|Solothurn S-18/1100 20 mm Anti-Tank Rifle|
A 20 mm Solothurn S-18/1100 AA-Mount at the Museum Altes Zeughaus Solothurn, Switzerland.
|Type||Large caliber rifle|
|Place of origin||Switzerland|
|Wars||World War II|
|Mass||54.7 kg (121 lb)|
|Length||2.1 m (6 ft 11 in)|
|Barrel length||1.3 m (4 ft 3 in)|
|Cartridge||Fixed QF 20×138mmB|
|Caliber||20 mm (0.79 in)|
|Rate of fire||15-20 rpm|
|Muzzle velocity||750 m/s (2,500 ft/s)|
|Feed system||5 or 10 round magazine|
As a result of the defeat of the central-powers during World War I and the subsequent Treaty of Versailles, Germany was forbidden from developing arms. In order to circumvent these limitations many German arms firms opened foreign subsidiaries or bought controlling interests to continue designing and selling arms. One of these companies was the Swiss Solothurn company which was owned by the German firm Rheinmetall.
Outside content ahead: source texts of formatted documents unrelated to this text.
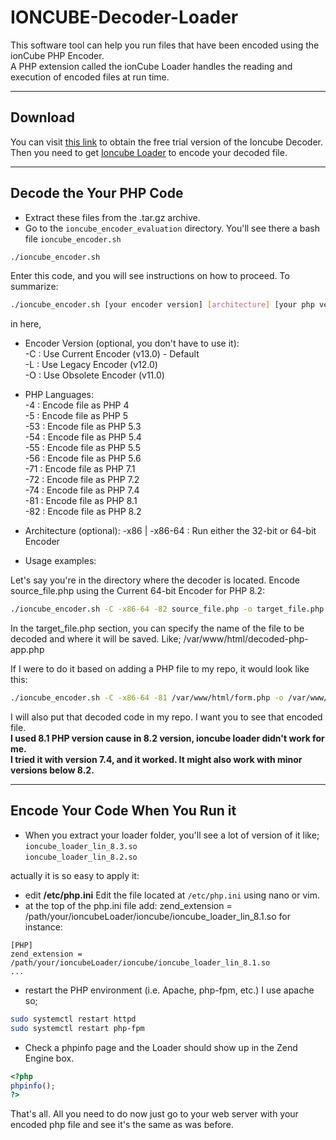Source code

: # IONCUBE-Decoder-Loader
This software tool can help you run files that have been encoded using the ionCube PHP Encoder.<br>
A PHP extension called the ionCube Loader handles the reading and execution of encoded files at run time.

------------
## Download

You can visit [this link](https://www.ioncube.com/encoder_eval_download.php "this link") to obtain the free trial version of the Ioncube Decoder. <br>
Then you need to get [Ioncube Loader](https://www.ioncube.com/loaders.php) to encode your decoded file.

------------
## Decode the Your PHP Code

- Extract these files from the .tar.gz archive.
- Go to the `ioncube_encoder_evaluation` directory.
You'll see there a bash file `ioncube_encoder.sh`
```bash
./ioncube_encoder.sh
```
Enter this code, and you will see instructions on how to proceed.
To summarize:
```bash
./ioncube_encoder.sh [your encoder version] [architecture] [your php version] [the app will encode] -o [the encoded php file]
```
in here, 
- Encoder Version (optional, you don't have to use it): <br>
-C : Use Current Encoder (v13.0) - Default <br>
-L : Use Legacy Encoder (v12.0) <br>
-O : Use Obsolete Encoder (v11.0) <br>

- PHP Languages: <br>
-4 : Encode file as PHP 4 <br>
-5 : Encode file as PHP 5 <br>
-53 : Encode file as PHP 5.3 <br>
-54 : Encode file as PHP 5.4 <br>
-55 : Encode file as PHP 5.5 <br>
-56 : Encode file as PHP 5.6 <br>
-71 : Encode file as PHP 7.1 <br>
-72 : Encode file as PHP 7.2 <br>
-74 : Encode file as PHP 7.4 <br>
-81 : Encode file as PHP 8.1 <br>
-82 : Encode file as PHP 8.2

- Architecture (optional):
-x86 | -x86-64 : Run either the 32-bit or 64-bit Encoder

- Usage examples:

Let's say you're in the directory where the decoder is located.
Encode source_file.php using the Current 64-bit Encoder for PHP 8.2:
```bash
./ioncube_encoder.sh -C -x86-64 -82 source_file.php -o target_file.php
```
In the target_file.php section, you can specify the name of the file to be decoded and where it will be saved.
Like; /var/www/html/decoded-php-app.php

If I were to do it based on adding a PHP file to my repo, it would look like this:
```bash
./ioncube_encoder.sh -C -x86-64 -81 /var/www/html/form.php -o /var/www/html/decodedform.php
```
I will also put that decoded code in my repo. I want you to see that encoded file. <br>
**I used 8.1 PHP version cause in 8.2 version, ioncube loader didn't work for me.** <br>
**I tried it with version 7.4, and it worked. It might also work with minor versions below 8.2.** <br>

------------
## Encode Your Code When You Run it

- When you extract your loader folder, you'll see a lot of version of it like; <br>
`ioncube_loader_lin_8.3.so` <br>
`ioncube_loader_lin_8.2.so` <br>

actually it is so easy to apply it:
-  edit **/etc/php.ini**
Edit the file located at `/etc/php.ini` using nano or vim.
- at the top of the php.ini file add:
zend_extension = /path/your/ioncubeLoader/ioncube/ioncube_loader_lin_8.1.so
for instance:
```
[PHP]
zend_extension = /path/your/ioncubeLoader/ioncube/ioncube_loader_lin_8.1.so
...
```
- restart the PHP environment (i.e. Apache, php-fpm, etc.)
I use apache so;
```bash
sudo systemctl restart httpd
sudo systemctl restart php-fpm
```
- Check a phpinfo page and the Loader should show up in the Zend Engine box.
```PHP
<?php
phpinfo();
?>
```
That's all.
All you need to do now just go to your web server with your encoded php file and see it's the same as was before.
The S-18/1100 started life as a selective fire variant of the earlier S-18/1000 anti-tank rifle. As a result of its powerful ammunition, the gun had tremendous recoil. Also, its length and weight made portability difficult, so a two-wheeled split-trail carriage was provided. Once towed into position the gun could be fired from the carriage or dismounted and fired from a bipod for the anti-tank role. In the anti-tank role, it was able to penetrate 15–18 mm (0.59–0.71 in) at 300 m (330 yd) (30°). In addition to its anti-tank role it was offered with a collapsible high-angle mount with three outriggers so it could function as a light anti-aircraft gun.
In addition to being used by the Swiss, it also saw service with Hungary as the Tankbuchse, Italy as the Fucile anticarro, Germany as the 2 cm PzB785(s) and The Netherlands as the Geweer tp 18-1100. Guns captured by the Germans were given the designations 2 cm PzB785(h) and 2 cm PzB785(i).